Cole guides agencies in next-gen cyber warfare

 

Connecting state and local government leaders

As FireEye's global government liaison, Tony Cole brings governments the technology and insights to thwart a new generation of motivated attackers.

Tony Cole has been  immersed in cybersecurity since before it was an industry. In 2002, he retired after a 20-year career in the Army, where his last assignment was as technical operations manager for network security services at the Pentagon, responsible for overseeing security teams for the Pentagon backbone.

Cole spent the next 11 years in a number of cybersecurity firms, including Symantec and McAfee, where he began to see a troubling pattern: Many organizations were spending a lot of money on cybersecurity, but they still were being compromised. He joined FireEye in 2013 as vice president and global government CTO, where he acts as a liaison with governments, educating them about the new realities he’s observed on the cyber threat landscape and the need to move defenses beyond static detection.

“It was a pretty easy jump for me to come to FireEye,” Cole said. “There were changes taking place in cybersecurity, and I wanted to be part of it.”

The biggest change on the horizon was developing responses to a new generation of motivated hackers  and sophisticated cyberattacks. The old-style broadcast Internet attacks targeting widespread vulnerabilities were being supplemented by more targeted assaults using multi-vector attacks, against which the old defenses did not work.

But Cole was optimistic about defenses being developed against the new breed of attacks. “FireEye was doing something different,” Cole said. The new reality for high-value targets is that you will be compromised, and FireEye’s job is to detect the compromise as quickly as possible, isolate and remediate it, then minimize the impact.

Adversaries still use the old attacks, deploying the level of technology necessary to achieve a network compromise. The old attacks harvest low-hanging fruit, while more sophisticated attacks breach tougher targets. The result is that the average time to discovery for a compromise is 224 days. And 60 percent of the time, the victim is notified of the problem by a third party.

“We need to shrink that window,” Cole said. “We don’t advocate replacing signature-based tools. We integrate with that technology.” But different tools also are needed.

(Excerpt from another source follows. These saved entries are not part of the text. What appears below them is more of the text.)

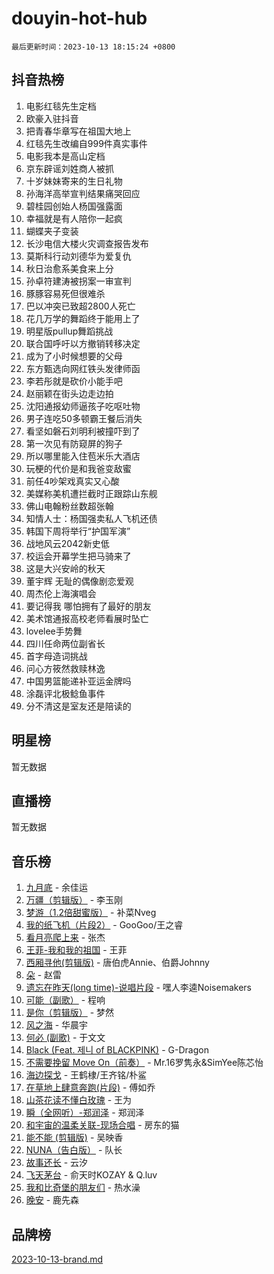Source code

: # douyin-hot-hub

`最后更新时间：2023-10-13 18:15:24 +0800`

## 抖音热榜

1. 电影红毯先生定档
1. 欧豪入驻抖音
1. 把青春华章写在祖国大地上
1. 红毯先生改编自999件真实事件
1. 电影我本是高山定档
1. 京东辟谣刘姓商人被抓
1. 十岁妹妹寄来的生日礼物
1. 孙海洋高举宣判结果痛哭回应
1. 碧桂园创始人杨国强露面
1. 幸福就是有人陪你一起疯
1. 蝴蝶夹子变装
1. 长沙电信大楼火灾调查报告发布
1. 莫斯科行动刘德华为爱复仇
1. 秋日治愈系美食来上分
1. 孙卓符建涛被拐案一审宣判
1. 豚豚容易死但很难杀
1. 巴以冲突已致超2800人死亡
1. 花几万学的舞蹈终于能用上了
1. 明星版pullup舞蹈挑战
1. 联合国呼吁以方撤销转移决定
1. 成为了小时候想要的父母
1. 东方甄选向网红铁头发律师函
1. 李若彤就是砍价小能手吧
1. 赵丽颖在街头边走边拍
1. 沈阳通报幼师逼孩子吃呕吐物
1. 男子连吃50多顿霸王餐后消失
1. 看坚如磐石刘明利被撞吓到了
1. 第一次见有防窥屏的狗子
1. 所以哪里能入住苞米乐大酒店
1. 玩梗的代价是和我爸变敌蜜
1. 前任4吵架戏真实又心酸
1. 美媒称美机遭拦截时正跟踪山东舰
1. 佛山电翰粉丝数超张翰
1. 知情人士：杨国强卖私人飞机还债
1. 韩国下周将举行“护国军演”
1. 战地风云2042新史低
1. 校运会开幕学生把马骑来了
1. 这是大兴安岭的秋天
1. 董宇辉 无耻的偶像剧恋爱观
1. 周杰伦上海演唱会
1. 要记得我 哪怕拥有了最好的朋友
1. 美术馆通报高校老师看展时坠亡
1. lovelee手势舞
1. 四川任命两位副省长
1. 首字母造词挑战
1. 问心方筱然救赎林逸
1. 中国男篮能递补亚运金牌吗
1. 涂磊评北极鲶鱼事件
1. 分不清这是室友还是陪读的

## 明星榜

暂无数据

## 直播榜

暂无数据

## 音乐榜

1. [九月底](https://sf6-cdn-tos.douyinstatic.com/obj/tos-cn-ve-2774/oMfewG4PDTFhF8iz3OGQ7ABH5i6fCgnMaoCbzZ) - 余佳运
1. [万疆（剪辑版）](https://sf3-cdn-tos.douyinstatic.com/obj/tos-cn-ve-2774/ooG7oVgFlDTelKCjCsTTobQvbdtj1BBQXnfZd8) - 李玉刚
1. [梦游（1.2倍甜蜜版）](https://sf6-cdn-tos.douyinstatic.com/obj/tos-cn-ve-2774/o4gyAUm8hwufoEABmwVIiQtHsFuGzAEEWtNMzo) - 补菜Nveg
1. [我的纸飞机（片段2）](https://sf6-cdn-tos.douyinstatic.com/obj/tos-cn-ve-2774/oM2ZrKcg2CD5AeRB2gkeXOFB1IxAGJdZPazYHf) - GooGoo/王之睿
1. [看月亮爬上来](https://sf3-cdn-tos.douyinstatic.com/obj/tos-cn-ve-2774/356c324112764016b25295e535f2daf0) - 张杰
1. [王菲-我和我的祖国](https://sf3-cdn-tos.douyinstatic.com/obj/tos-cn-ve-2774/3ef0f373017541e18566595c96123cab) - 王菲
1. [西厢寻他(剪辑版)](https://sf3-cdn-tos.douyinstatic.com/obj/tos-cn-ve-2774/oUsAVfAQKlRNxEv5qxvIB8o5qmIWUcXbzJKJhw) - 唐伯虎Annie、伯爵Johnny
1. [朵](https://sf3-cdn-tos.douyinstatic.com/obj/tos-cn-ve-2774/932f5bdfcd7c47b880525e92ab8a4999) - 赵雷
1. [遗忘在昨天(long time)-说唱片段](https://sf3-cdn-tos.douyinstatic.com/obj/tos-cn-ve-2774/oIynqctDJIzUJY3Q2CeIFe5nA2gC7DS2bfZamd) - 嘿人李逵Noisemakers
1. [可能（副歌）](https://sf6-cdn-tos.douyinstatic.com/obj/tos-cn-ve-2774/cde1731888894259b333569393c2fb51) - 程响
1. [是你（剪辑版）](https://sf3-cdn-tos.douyinstatic.com/obj/tos-cn-ve-2774/46019dae783c4c969944217fe1cfafc4) - 梦然
1. [风之海](https://sf3-cdn-tos.douyinstatic.com/obj/tos-cn-ve-2774/oInqZ2gFbCQvB6wZNnZlJpBcfDBQ8t1e1XwYAi) - 华晨宇
1. [何必 (副歌)](https://sf3-cdn-tos.douyinstatic.com/obj/tos-cn-ve-2774/okuRVVnhXysQOM6IEAfyBsgzwvoF7Az6tNiWDB) - 于文文
1. [Black (Feat. 제니 of BLACKPINK)](https://sf3-cdn-tos.douyinstatic.com/obj/tos-cn-ve-2774/2eb92e2debbe4fe0a552bc099aef7f28) - G-Dragon
1. [不需要挽留 Move On（前奏）](https://sf3-cdn-tos.douyinstatic.com/obj/tos-cn-ve-2774/ooCBhgCCkF4nExzQL9WZSUbitfA8IsDkgQIYhe) - Mr.16罗隽永&SimYee陈芯怡
1. [海边探戈](https://sf3-cdn-tos.douyinstatic.com/obj/tos-cn-ve-2774/os9gE0VQCGqt6VQkZDyBBYvfSDY0QFe3vVmubn) - 王鹤棣/王齐铭/朴鲨
1. [在草地上肆意奔跑(片段)](https://sf3-cdn-tos.douyinstatic.com/obj/tos-cn-ve-2774/8831d494742f45dabdfa8adb8b817259) - 傅如乔
1. [山茶花读不懂白玫瑰](https://sf6-cdn-tos.douyinstatic.com/obj/tos-cn-ve-2774/osfn8B7DktrRHEPJgPCfDbw7QDQEkwC16BxZg9) - 王为
1. [瞬（全网听）-郑润泽](https://sf6-cdn-tos.douyinstatic.com/obj/tos-cn-ve-2774/o4Vb9eJZClCZTnRQYy0BRSeHGrDtrkrQgIBvQt) - 郑润泽
1. [和宇宙的温柔关联-现场合唱](https://sf6-cdn-tos.douyinstatic.com/obj/tos-cn-ve-2774/o0hONGDYQBgk0e5bqDeQOonVmncA6tC2nBwZLT) - 房东的猫
1. [能不能 (剪辑版)](https://sf3-cdn-tos.douyinstatic.com/obj/tos-cn-ve-2774/fc4a6c45b4a34277ba4088e1d7fdff98) - 吴映香
1. [NUNA（告白版）](https://sf3-cdn-tos.douyinstatic.com/obj/tos-cn-ve-2774/a65828cbd8ce41a78a430a58b49f4feb) - 队长
1. [故事还长](https://sf3-cdn-tos.douyinstatic.com/obj/tos-cn-ve-2774/30a26758c8594f0ab81ac675c33ee2c5) - 云汐
1. [飞天茅台](https://sf6-cdn-tos.douyinstatic.com/obj/tos-cn-ve-2774/o4GhTV5kIuMWmC2Ai1WzNglssgBfQaqQCSLxUU) - 俞天时KOZAY & Q.luv
1. [我和比奇堡的朋友们](https://sf6-cdn-tos.douyinstatic.com/obj/tos-cn-ve-2774/f0505db981ea4a6d91453a15924a82aa) - 热水澡
1. [晚安](https://sf3-cdn-tos.douyinstatic.com/obj/tos-cn-ve-2774/a724c5e224464218839820f4e4fd632f) - 鹿先森

## 品牌榜

[2023-10-13-brand.md](2023-10-13-brand.md)
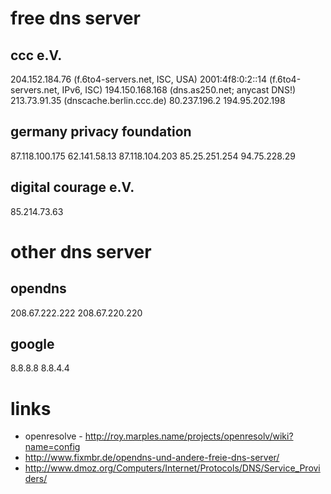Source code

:# free dns server

## ccc e.V.

204.152.184.76 (f.6to4-servers.net, ISC, USA)
2001:4f8:0:2::14 (f.6to4-servers.net, IPv6, ISC)
194.150.168.168 (dns.as250.net; anycast DNS!)
213.73.91.35 (dnscache.berlin.ccc.de)
80.237.196.2
194.95.202.198

## germany privacy foundation

87.118.100.175
62.141.58.13
87.118.104.203
85.25.251.254
94.75.228.29

## digital courage e.V. 

85.214.73.63

# other dns server

## opendns

208.67.222.222
208.67.220.220

## google

8.8.8.8
8.8.4.4

# links

* openresolve - http://roy.marples.name/projects/openresolv/wiki?name=config
* http://www.fixmbr.de/opendns-und-andere-freie-dns-server/
* http://www.dmoz.org/Computers/Internet/Protocols/DNS/Service_Providers/
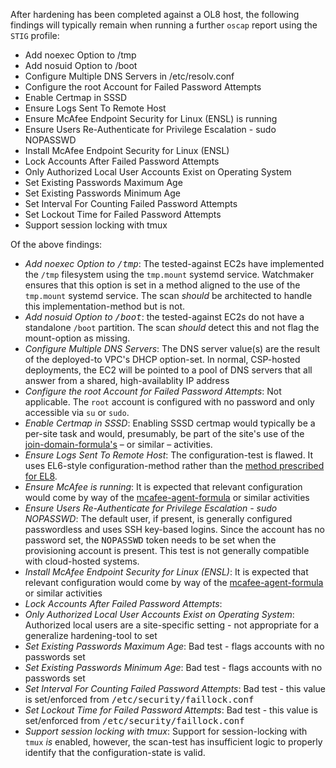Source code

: After hardening has been completed against a OL8 host, the following findings will typically remain when running a further `oscap` report using the `STIG` profile:

* Add noexec Option to /tmp
* Add nosuid Option to /boot
* Configure Multiple DNS Servers in /etc/resolv.conf
* Configure the root Account for Failed Password Attempts
* Enable Certmap in SSSD
* Ensure Logs Sent To Remote Host
* Ensure McAfee Endpoint Security for Linux (ENSL) is running
* Ensure Users Re-Authenticate for Privilege Escalation - sudo NOPASSWD
* Install McAfee Endpoint Security for Linux (ENSL)
* Lock Accounts After Failed Password Attempts
* Only Authorized Local User Accounts Exist on Operating System
* Set Existing Passwords Maximum Age
* Set Existing Passwords Minimum Age
* Set Interval For Counting Failed Password Attempts
* Set Lockout Time for Failed Password Attempts
* Support session locking with tmux

Of the above findings:
* <i>Add noexec Option to <tt>/tmp</tt></i>: The tested-against EC2s have implemented the `/tmp` filesystem using the `tmp.mount` systemd service. Watchmaker ensures that this option is set in a method aligned to the use of the `tmp.mount` systemd service. The scan *should* be architected to handle this implementation-method but is not.
* <i>Add nosuid Option to <tt>/boot</tt></i>: the tested-against EC2s do not have a standalone `/boot` partition. The scan *should* detect this and not flag the mount-option as missing.
* <i>Configure Multiple DNS Servers</i>: The DNS server value(s) are the result of the deployed-to VPC's DHCP option-set. In normal, CSP-hosted deployments, the EC2 will be pointed to a pool of DNS servers that all answer from a shared, high-availablity IP address
* *Configure the root Account for Failed Password Attempts*: Not applicable. The `root` account is configured with no password and only accessible via `su` or `sudo`.
* <i>Enable Certmap in SSSD</i>: Enabling SSSD certmap would typically be a per-site task and would, presumably, be part of the site's use of the [join-domain-formula's](https://github.com/plus3it/join-domain-formula) &ndash; or similar &ndash; activities.
* <i>Ensure Logs Sent To Remote Host</i>: The configuration-test is flawed. It uses EL6-style configuration-method rather than the [method prescribed for EL8](https://access.redhat.com/articles/3549872#clientrhel7).
* <i>Ensure McAfee is running</i>: It is expected that relevant configuration would come by way of the [mcafee-agent-formula](https://github.com/plus3it/mcafee-agent-formula) or similar activities
* <i>Ensure Users Re-Authenticate for Privilege Escalation - sudo NOPASSWD</i>: The default user, if present, is generally configured passwordless and uses SSH key-based logins. Since the account has no password set, the <tt>NOPASSWD</tt> token needs to be set when the provisioning account is present. This test is not generally compatible with cloud-hosted systems.
* <i>Install McAfee Endpoint Security for Linux (ENSL)</i>: It is expected that relevant configuration would come by way of the [mcafee-agent-formula](https://github.com/plus3it/mcafee-agent-formula) or similar activities
* <i>Lock Accounts After Failed Password Attempts</i>:
* <i>Only Authorized Local User Accounts Exist on Operating System</i>: Authorized local users are a site-specific setting - not appropriate for a generalize hardening-tool to set
* <i>Set Existing Passwords Maximum Age</i>: Bad test - flags accounts with no passwords set
* <i>Set Existing Passwords Minimum Age</i>: Bad test - flags accounts with no passwords set
* <i>Set Interval For Counting Failed Password Attempts</i>: Bad test - this value is set/enforced from <tt>/etc/security/faillock.conf</tt>
* <i>Set Lockout Time for Failed Password Attempts</i>: Bad test - this value is set/enforced from <tt>/etc/security/faillock.conf</tt>
* <i>Support session locking with tmux</i>: Support for session-locking with `tmux` _is_ enabled, however, the scan-test has insufficient logic to properly identify that the configuration-state is valid.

Some governments already are aware of the new world order and have responded, while others still are being brought up to speed, Cole said.

Among  the accomplishments he points to since joining FireEye are the company’s contributions to the Framework for Improving Critical Infrastructure Cybersecurity, released by the National Institute of Standards and Technology in February, the recent update of government cybersecurity controls in NIST’s Special Publication 800-53 and the State Department’s emerging strategy for cyber deterrence.

Because they are high-profile, high-value targets, governments often are aware of the threats they face and are early adopters of security technology. But at the same time they often are hampered by tight budgets and lengthy acquisition cycles that can keep them from adopting the tools they need as quickly as possible. Governments need more agile policies that will let them adapt to rapidly evolving threats, Cole said.

According to Cole, a good leader needs to understand not only what he knows, but also what he doesn’t know, so he has been filling the gaps, enabling him to have a greater impact with governments around the world. Cybersecurity is a 24-hour-a-day job, he said, which can encroach on personal and family time. But it also is an exciting job that keeps practitioners motivated. “We wouldn’t have it any other way.”